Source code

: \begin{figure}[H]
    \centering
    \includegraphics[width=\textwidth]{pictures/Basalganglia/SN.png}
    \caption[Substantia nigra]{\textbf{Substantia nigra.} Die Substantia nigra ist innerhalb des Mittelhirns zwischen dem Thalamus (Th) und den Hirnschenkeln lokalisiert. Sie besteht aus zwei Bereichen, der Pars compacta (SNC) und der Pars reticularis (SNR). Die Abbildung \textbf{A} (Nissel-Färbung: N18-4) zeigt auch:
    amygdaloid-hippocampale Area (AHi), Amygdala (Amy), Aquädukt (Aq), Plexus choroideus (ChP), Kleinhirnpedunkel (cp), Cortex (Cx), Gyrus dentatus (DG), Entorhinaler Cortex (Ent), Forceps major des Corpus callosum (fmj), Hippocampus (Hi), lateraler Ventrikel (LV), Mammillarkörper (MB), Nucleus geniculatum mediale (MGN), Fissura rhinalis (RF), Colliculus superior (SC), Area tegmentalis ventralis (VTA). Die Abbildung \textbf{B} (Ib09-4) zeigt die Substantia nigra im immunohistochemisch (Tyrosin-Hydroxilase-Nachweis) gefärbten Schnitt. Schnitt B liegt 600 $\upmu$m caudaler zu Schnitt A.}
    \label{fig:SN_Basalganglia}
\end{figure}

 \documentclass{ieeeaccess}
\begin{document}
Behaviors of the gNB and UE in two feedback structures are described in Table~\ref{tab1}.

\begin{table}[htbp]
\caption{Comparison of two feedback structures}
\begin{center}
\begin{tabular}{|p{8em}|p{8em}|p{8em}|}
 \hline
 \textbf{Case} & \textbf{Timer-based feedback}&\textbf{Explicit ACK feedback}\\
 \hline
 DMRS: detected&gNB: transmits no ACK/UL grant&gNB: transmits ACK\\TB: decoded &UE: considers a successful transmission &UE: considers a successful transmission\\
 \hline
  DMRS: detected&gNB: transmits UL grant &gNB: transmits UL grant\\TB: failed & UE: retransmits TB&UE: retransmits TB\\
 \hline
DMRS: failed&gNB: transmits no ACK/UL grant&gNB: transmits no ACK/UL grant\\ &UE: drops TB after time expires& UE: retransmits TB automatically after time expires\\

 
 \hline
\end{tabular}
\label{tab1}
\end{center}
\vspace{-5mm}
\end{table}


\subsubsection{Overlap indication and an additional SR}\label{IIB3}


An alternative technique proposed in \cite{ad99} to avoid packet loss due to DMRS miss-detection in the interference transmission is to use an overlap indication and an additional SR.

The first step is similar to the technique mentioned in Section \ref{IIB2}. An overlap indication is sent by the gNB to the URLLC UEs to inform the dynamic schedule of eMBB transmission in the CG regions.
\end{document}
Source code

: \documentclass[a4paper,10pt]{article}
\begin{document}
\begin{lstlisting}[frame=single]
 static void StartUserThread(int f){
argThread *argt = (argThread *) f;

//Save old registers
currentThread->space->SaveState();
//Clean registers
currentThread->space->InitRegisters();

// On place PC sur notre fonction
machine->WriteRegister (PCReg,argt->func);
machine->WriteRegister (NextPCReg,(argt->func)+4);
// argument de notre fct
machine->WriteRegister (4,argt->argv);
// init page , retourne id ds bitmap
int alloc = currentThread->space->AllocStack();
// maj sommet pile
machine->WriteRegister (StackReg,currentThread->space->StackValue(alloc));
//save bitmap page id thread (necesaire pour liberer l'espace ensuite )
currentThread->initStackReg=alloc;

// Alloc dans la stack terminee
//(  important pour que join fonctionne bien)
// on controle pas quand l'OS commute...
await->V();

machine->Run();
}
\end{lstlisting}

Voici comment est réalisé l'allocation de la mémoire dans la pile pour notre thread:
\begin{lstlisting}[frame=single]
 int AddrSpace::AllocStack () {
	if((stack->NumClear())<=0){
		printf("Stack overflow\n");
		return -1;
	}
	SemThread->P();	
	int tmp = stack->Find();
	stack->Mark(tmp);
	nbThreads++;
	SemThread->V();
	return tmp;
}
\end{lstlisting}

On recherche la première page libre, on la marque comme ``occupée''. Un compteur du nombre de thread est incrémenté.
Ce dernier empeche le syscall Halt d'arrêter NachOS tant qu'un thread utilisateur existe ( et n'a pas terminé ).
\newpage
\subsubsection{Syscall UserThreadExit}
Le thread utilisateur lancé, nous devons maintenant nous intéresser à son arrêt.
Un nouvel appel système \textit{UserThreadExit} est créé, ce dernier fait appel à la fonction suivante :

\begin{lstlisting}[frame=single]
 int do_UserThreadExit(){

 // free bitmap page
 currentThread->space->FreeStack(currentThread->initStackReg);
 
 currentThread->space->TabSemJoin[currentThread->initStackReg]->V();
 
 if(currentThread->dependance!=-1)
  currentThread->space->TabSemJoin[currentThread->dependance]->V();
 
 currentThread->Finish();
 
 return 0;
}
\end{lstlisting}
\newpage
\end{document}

=-=-=-=-=

What this task involves — Every line in the entries above that has the word "detected" should be identified and copied.

Answer section —
 DMRS: detected&gNB: transmits no ACK/UL grant&gNB: transmits ACK\\TB: decoded &UE: considers a successful transmission &UE: considers a successful transmission\\
  DMRS: detected&gNB: transmits UL grant &gNB: transmits UL grant\\TB: failed & UE: retransmits TB&UE: retransmits TB\\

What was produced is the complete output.